Photo by Ezra Shaw/Getty Images
Steve Kerr, Golden State Warriors
There were plenty of talking points from Sunday night’s 110-107 loss to the New York Knicks at Madison Square Garden. A gutsy performance from a shorthanded Golden State Warriors roster. A late lead that slipped away. A five-game losing streak that keeps growing. But the moment that travelled furthest after the final buzzer was not a shot or a stat. It was Steve Kerr on the sideline, pointing and screaming at rookie Will Richard during a second-quarter turnover.
The cameras caught everything. The microphones picked up the words. “The ball matters!” Kerr shouted. “The ball is everything!” Fans noticed it immediately, and Kerr addressed it directly when he spoke to reporters after the game. What he said was more measured than the moment itself.
Warriors’ Kerr Explains What Happened With Will Richard
Steve Kerr, Golden State Warriors.
Kerr did not hide from it. He explained the sequence, acknowledged where he was wrong, and was candid about his reaction. “I was upset with him,” Kerr said. “But I kind of regret losing my composure a little bit there. It’s my job to keep the guys going, especially when we’re without so many players.”
The play that sparked it saw Brandin Podziemski attempt to hit Richard on a fastbreak, but the pass was long and sent Richard chasing it toward the sideline.

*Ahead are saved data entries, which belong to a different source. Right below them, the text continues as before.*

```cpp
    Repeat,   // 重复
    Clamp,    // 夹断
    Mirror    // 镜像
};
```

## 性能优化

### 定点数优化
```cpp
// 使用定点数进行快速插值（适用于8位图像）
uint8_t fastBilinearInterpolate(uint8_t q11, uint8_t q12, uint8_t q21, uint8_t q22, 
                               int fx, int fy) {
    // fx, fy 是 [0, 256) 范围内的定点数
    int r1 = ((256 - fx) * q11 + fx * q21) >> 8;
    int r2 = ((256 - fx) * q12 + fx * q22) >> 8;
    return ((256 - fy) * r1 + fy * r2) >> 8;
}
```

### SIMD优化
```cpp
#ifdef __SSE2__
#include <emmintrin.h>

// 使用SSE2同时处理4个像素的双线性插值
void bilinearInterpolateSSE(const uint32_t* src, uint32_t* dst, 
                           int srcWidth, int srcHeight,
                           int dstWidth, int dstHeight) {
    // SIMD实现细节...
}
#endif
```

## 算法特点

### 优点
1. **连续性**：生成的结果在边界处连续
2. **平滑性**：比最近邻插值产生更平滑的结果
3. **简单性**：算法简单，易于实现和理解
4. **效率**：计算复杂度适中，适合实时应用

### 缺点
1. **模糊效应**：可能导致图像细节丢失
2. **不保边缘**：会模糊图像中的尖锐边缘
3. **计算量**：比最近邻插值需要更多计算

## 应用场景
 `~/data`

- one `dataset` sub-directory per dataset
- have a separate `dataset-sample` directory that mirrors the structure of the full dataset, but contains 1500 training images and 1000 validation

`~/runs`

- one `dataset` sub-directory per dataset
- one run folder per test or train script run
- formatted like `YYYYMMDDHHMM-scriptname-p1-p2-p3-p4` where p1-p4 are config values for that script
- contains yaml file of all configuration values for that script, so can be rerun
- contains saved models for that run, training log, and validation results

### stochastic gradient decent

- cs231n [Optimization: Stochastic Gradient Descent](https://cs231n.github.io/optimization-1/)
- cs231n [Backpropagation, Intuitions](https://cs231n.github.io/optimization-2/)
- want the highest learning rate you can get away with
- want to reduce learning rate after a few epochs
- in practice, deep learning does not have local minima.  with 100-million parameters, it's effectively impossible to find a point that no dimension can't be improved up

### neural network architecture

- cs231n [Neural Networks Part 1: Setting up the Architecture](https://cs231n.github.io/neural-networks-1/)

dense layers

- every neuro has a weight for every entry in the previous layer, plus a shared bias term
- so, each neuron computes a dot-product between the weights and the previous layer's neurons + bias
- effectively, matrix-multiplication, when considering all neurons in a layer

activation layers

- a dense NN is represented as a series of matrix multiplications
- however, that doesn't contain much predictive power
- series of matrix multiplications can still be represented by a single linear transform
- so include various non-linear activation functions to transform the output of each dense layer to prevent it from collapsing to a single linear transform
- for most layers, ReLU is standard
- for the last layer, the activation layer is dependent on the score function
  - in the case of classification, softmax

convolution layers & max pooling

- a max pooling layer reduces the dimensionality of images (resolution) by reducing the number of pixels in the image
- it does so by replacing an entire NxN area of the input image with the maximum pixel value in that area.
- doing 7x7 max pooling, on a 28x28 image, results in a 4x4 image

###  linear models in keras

As he fell out of bounds, Richard threw the ball back inbounds, but it bounced off Podziemski and turned the ball over. Kerr initially thought Richard was trying to get creative with the ball rather than simply trying to save it. He also pointed the finger partly at the source of the problem. It was a bad pass from Podziemski, Kerr noted, and Richard should have had a dunk. Instead, it became a five-point swing when OG Anunoby hit a three on the other end.
Warriors’ Richard Responded in the Right Way
GettyWill Richard of the Golden State Warriors.
What made the moment more uncomfortable was context. Richard had picked up an offensive foul on the previous possession, which had already put Kerr on edge. Two negative plays in a row, on national television, with the lead evaporating. It was enough to push the veteran coach over the line.
Richard did not let it derail him. He finished the game with five points and three steals, including a poster dunk on Anunoby in the third quarter that briefly lifted the building. Whatever was said in that timeout, he came back out and competed. That detail did not go unnoticed.
Final Word for Golden State
Kerr has been here before. The very public disagreement with Draymond Green in December was another moment where emotion spilled over, and Kerr took responsibility then too. It says something about the pressure this roster is under right now, missing eight players and fighting to hold onto a play-in spot on a brutal road trip.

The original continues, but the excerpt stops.